Using the entries that follow, count the lines containing the word "pose" and give that number by itself.

***** LISTED RECORDS *****

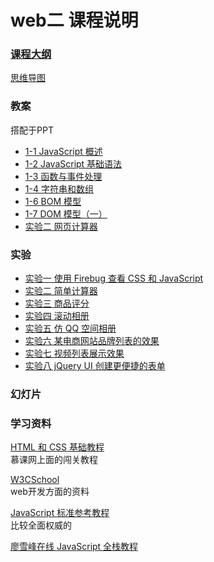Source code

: # web二 课程说明

### [课程大纲](content/1-1.md)

[思维导图](http://naotu.baidu.com/file/8f04ef2bfc15e79d851c5f706e9b0c97)

### 教案

搭配于PPT

- [1-1 JavaScript 概述](papers/1-1.md)
- [1-2 JavaScript 基础语法](papers/1-2.md)
- [1-3 函数与事件处理](papers/1-3.md)
- [1-4 字符串和数组](papers/1-4.md)
- [1-6 BOM 模型](papers/1-6.md)
- [1-7 DOM 模型（一）](papers/1-7.md)
- [实验二 网页计算器](practice/pra2/paper.md)

### 实验

- [实验一 使用 Firebug 查看 CSS 和 JavaScript](practice/pra1.md)
- [实验二 简单计算器](practice/pra2/pra2.md)
- [实验三 商品评分](practice/pra3/pra3.md)
- [实验四 滚动相册](practice/pra4.md)
- [实验五 仿 QQ 空间相册](practice/pra5.md)
- [实验六 某电商网站品牌列表的效果](practice/pra6.md)
- [实验七 视频列表展示效果](practice/pra7.md)
- [实验八 jQuery UI 创建更便捷的表单](practice/pra8.md)

### 幻灯片

### 学习资料

[HTML 和 CSS 基础教程](http://www.imooc.com/learn/9)  
慕课网上面的闯关教程

[W3CSchool](http://www.w3school.com.cn/)  
web开发方面的资料

[JavaScript 标准参考教程](http://javascript.ruanyifeng.com/)  
比较全面权威的

[廖雪峰在线 JavaScript 全栈教程](http://www.liaoxuefeng.com/wiki/001434446689867b27157e896e74d51a89c25cc8b43bdb3000)

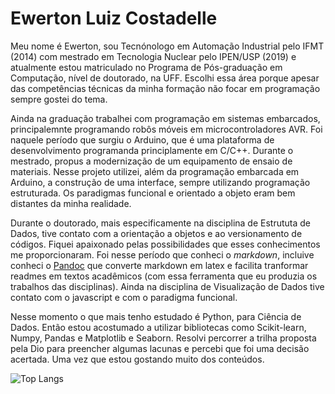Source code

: # Ewerton Luiz Costadelle

Meu nome é Ewerton, sou Tecnónologo em Automação Industrial pelo IFMT (2014) com mestrado em Tecnologia Nuclear pelo IPEN/USP (2019) e atualmente estou matriculado no Programa de Pós-graduação em Computação, nível de doutorado, na UFF. Escolhi essa área porque apesar das competências técnicas da minha formação não focar em programação sempre gostei do tema. 

Ainda na graduação trabalhei com programação em sistemas embarcados, principalemnte programando robôs móveis em microcontroladores AVR. Foi naquele período que surgiu o Arduino, que é uma plataforma de desenvolvimento programanda principlamente em C/C++. Durante o mestrado, propus a modernização de um equipamento de ensaio de materiais. Nesse projeto utilizei, além da programação embarcada em Arduino, a construção de uma interface, sempre utilizando programação estruturada. Os paradigmas funcional e orientado a objeto eram bem distantes da minha realidade.

Durante o doutorado, mais especificamente na disciplina de Estrututa de Dados, tive contato com a orientação a objetos e ao versionamento de códigos. Fiquei apaixonado pelas possibilidades que esses conhecimentos me proporcionaram. Foi nesse período que conheci o _markdown_, incluive conheci o [Pandoc](https://pandoc.org/) que converte markdown em latex e facilita tranformar readmes em textos acadêmicos (com essa ferramenta que eu produzia os trabalhos das disciplinas). Ainda na disciplina de Visualização de Dados tive contato com o javascript e com o paradigma funcional.

Nesse momento o que mais tenho estudado é Python, para Ciência de Dados. Então estou acostumado a utilizar bibliotecas como Scikit-learn, Numpy, Pandas e Matplotlib e Seaborn. Resolvi percorrer a trilha proposta pela Dio para preencher algumas lacunas e percebi que foi uma decisão acertada. Uma vez que estou gostando muito dos conteúdos. 

![Top Langs](https://github-readme-stats-git-masterrstaa-rickstaa.vercel.app/api/top-langs/?username=ecostadelle)

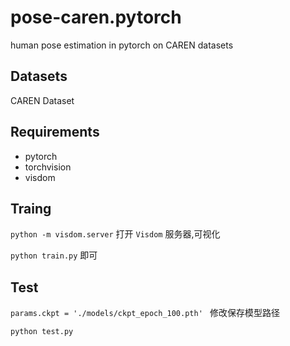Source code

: # pose-caren.pytorch
human pose estimation in pytorch on CAREN datasets

## Datasets
CAREN Dataset

## Requirements
- pytorch
- torchvision
- visdom

## Traing
`python -m visdom.server` 打开 `Visdom` 服务器,可视化

`python train.py` 即可

## Test
`params.ckpt = './models/ckpt_epoch_100.pth' ` 修改保存模型路径

`python test.py`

*****

:: TASK RESPONSE ::
2